Ryan is as cajoling as I’ve ever seen him, and for an instant I see Jake waver. I see him weaken. I see the old appetite growing in his face.

But then it closes up.

“I’m working,” he repeats doggedly. “And I can’t afford a trip to Prague. So as I say, it’s not happening.”

“For God’s sake, Jake! What happened to you? Hi, Fixie,” Ryan adds brazenly, as though the last time we saw each other I wasn’t quite literally sweeping him out of the house.

“Nothing happened,” says Jake evenly. “But my priority right now is work.”

“Work!” Ryan gives a scornful laugh, which makes me cringe. “What, dressing up as a gingerbread man? Do you know how tragic you look, mate?”

I stare at him, incensed. How dare he come around and insult my family?

“Shouldn’t you be getting back to Hollywood now, Ryan?” I say sweetly. “Doesn’t Tom Cruise want to have lunch with you at Nobu?” Ryan shoots me a look of dislike and I gaze coolly back. “You’re cluttering the pavement. So either come in and buy something or move along.”

“Yes, just go,” says Jake. “Go, Ryan. We’ve had enough of you.”

“Oh, you’ve ‘had enough of me’!” Ryan retorts at once, with another scornful laugh.

“Yes,” says Jake steadfastly. “We have.”

In silence, Ryan looks from Jake’s face to mine and back again. I’ve never felt such solidarity with my brother. Ryan’s eyes flicker uncertainly as he surveys us, and just for an instant I feel sorry for him. Just an instant.

“Well, fuck off, then,” he snarls at last, then turns and strides away.

“Merry Christmas!” Jake calls after him. “I hope Santa’s good to you!”

“Santa will not be good to him,” I say, and I start giggling uncontrollably, letting out some of my painful tension. “Are you kidding? Santa will give him a turnip and a lump of coal.”

“He doesn’t even deserve a turnip. Remember one year Dad put a turnip in my stocking?” Jake suddenly adds reminiscently. “When I was about eleven. He thought I needed a fright. The toys were in the corner of the room and I didn’t see them at first—so I thought that was it. A turnip.”

“I don’t remember that.” I stare at him incredulously. “Did you get a fright?”

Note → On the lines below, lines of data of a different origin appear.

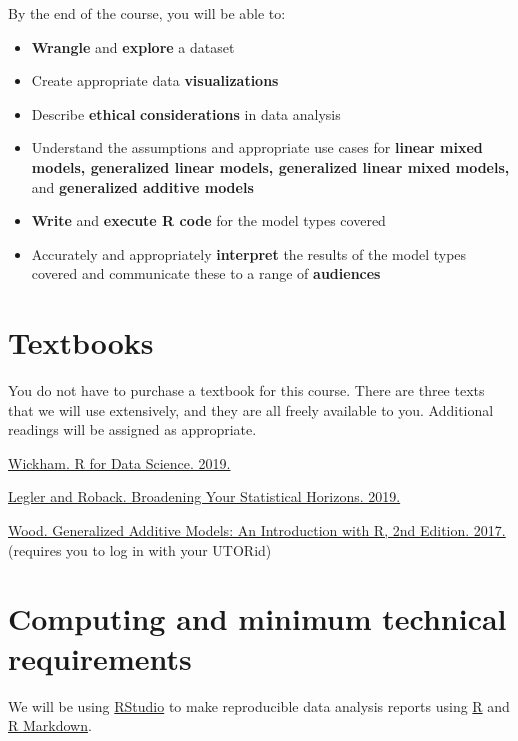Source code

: \documentclass[
  openany]{book}
\begin{document}
By the end of the course, you will be able to:

\begin{itemize}
\item
  \textbf{Wrangle} and \textbf{explore} a dataset
\item
  Create appropriate data \textbf{visualizations}
\item
  Describe \textbf{ethical} \textbf{considerations} in data analysis
\item
  Understand the assumptions and appropriate use cases for \textbf{linear mixed models, generalized linear models, generalized linear mixed models,} and \textbf{generalized additive models}
\item
  \textbf{Write} and \textbf{execute R code} for the model types covered
\item
  Accurately and appropriately \textbf{interpret} the results of the model types covered and communicate these to a range of \textbf{audiences}
\end{itemize}

\hypertarget{textbooks}{%
\section{Textbooks}\label{textbooks}}

You do not have to purchase a textbook for this course. There are three texts that we will use extensively, and they are all freely available to you. Additional readings will be assigned as appropriate.

\href{https://r4ds.had.co.nz}{Wickham. R for Data Science. 2019.}

\href{https://bookdown.org/roback/bookdown-bysh/}{Legler and Roback. Broadening Your Statistical Horizons. 2019.}

\href{https://ebookcentral-proquest-com.myaccess.library.utoronto.ca/lib/utoronto/detail.action?docID=4862399}{Wood. Generalized Additive Models: An Introduction with R, 2nd Edition. 2017.} (requires you to log in with your UTORid)

\hypertarget{computing-and-minimum-technical-requirements}{%
\section{Computing and minimum technical requirements}\label{computing-and-minimum-technical-requirements}}

We will be using \href{https://www.rstudio.com/}{RStudio} to make reproducible data analysis reports using \href{https://www.r-project.org/}{R} and \href{http://rmarkdown.rstudio.com/}{R Markdown}.
\end{document}
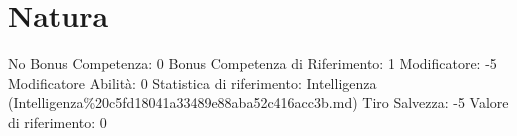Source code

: \section{Natura}\label{natura}

\begin{description}
\tightlist
\item[Tags: ABI]
No Bonus Competenza: 0 Bonus Competenza di Riferimento: 1 Modificatore:
-5 Modificatore Abilità: 0 Statistica di riferimento: Intelligenza
(Intelligenza\%20c5fd18041a33489e88aba52c416acc3b.md) Tiro Salvezza: -5
Valore di riferimento: 0
\end{description}
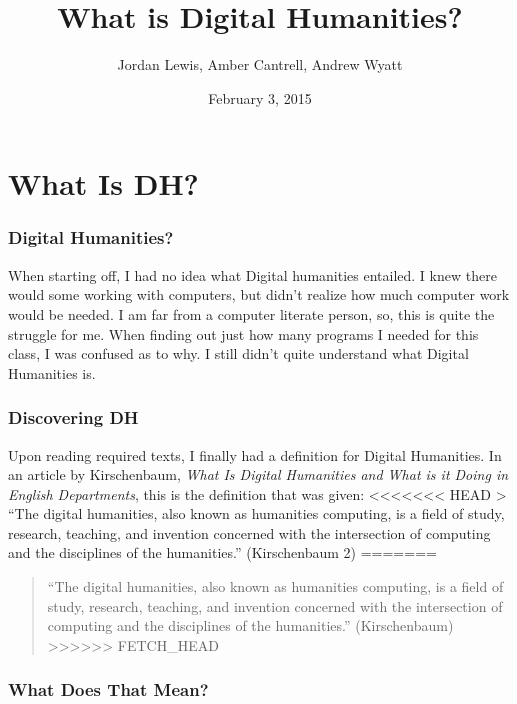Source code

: \documentclass[]{article}
\title{What is Digital Humanities?}
\author{Jordan Lewis, Amber Cantrell, Andrew Wyatt}
\date{February 3, 2015}
\begin{document}
\maketitle

\section{What Is DH?}\label{what-is-dh}

\subsubsection{Digital Humanities?}\label{digital-humanities}

When starting off, I had no idea what Digital humanities entailed. I
knew there would some working with computers, but didn't realize how
much computer work would be needed. I am far from a computer literate
person, so, this is quite the struggle for me. When finding out just how
many programs I needed for this class, I was confused as to why. I still
didn't quite understand what Digital Humanities is.

\subsubsection{Discovering DH}\label{discovering-dh}

Upon reading required texts, I finally had a definition for Digital
Humanities. In an article by Kirschenbaum, \emph{What Is Digital
Humanities and What is it Doing in English Departments}, this is the
definition that was given:
\textless{}\textless{}\textless{}\textless{}\textless{}\textless{}\textless{}
HEAD \textgreater{} ``The digital humanities, also known as humanities
computing, is a field of study, research, teaching, and invention
concerned with the intersection of computing and the disciplines of the
humanities.'' (Kirschenbaum 2) =======

\begin{quote}
``The digital humanities, also known as humanities computing, is a field
of study, research, teaching, and invention concerned with the
intersection of computing and the disciplines of the humanities.''
(Kirschenbaum)
\textgreater{}\textgreater{}\textgreater{}\textgreater{}\textgreater{}\textgreater{}
FETCH\_HEAD
\end{quote}

\subsubsection{What Does That Mean?}\label{what-does-that-mean}
\end{document}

“Oh yeah.” Jake grins. “I nearly had a heart attack. Dad thought it’d make me calm down a bit.” He pauses, then adds with a kind of rueful glint in his eye, “Guess a turnip wasn’t enough. I was still a little bastard.”

“You weren’t so bad,” I say easily.

“Oh, I was. I was a toe-rag. That day I laid into you about your skating? That was pretty low.” He hesitates. “But, I mean, you were about to give up anyway, weren’t you?”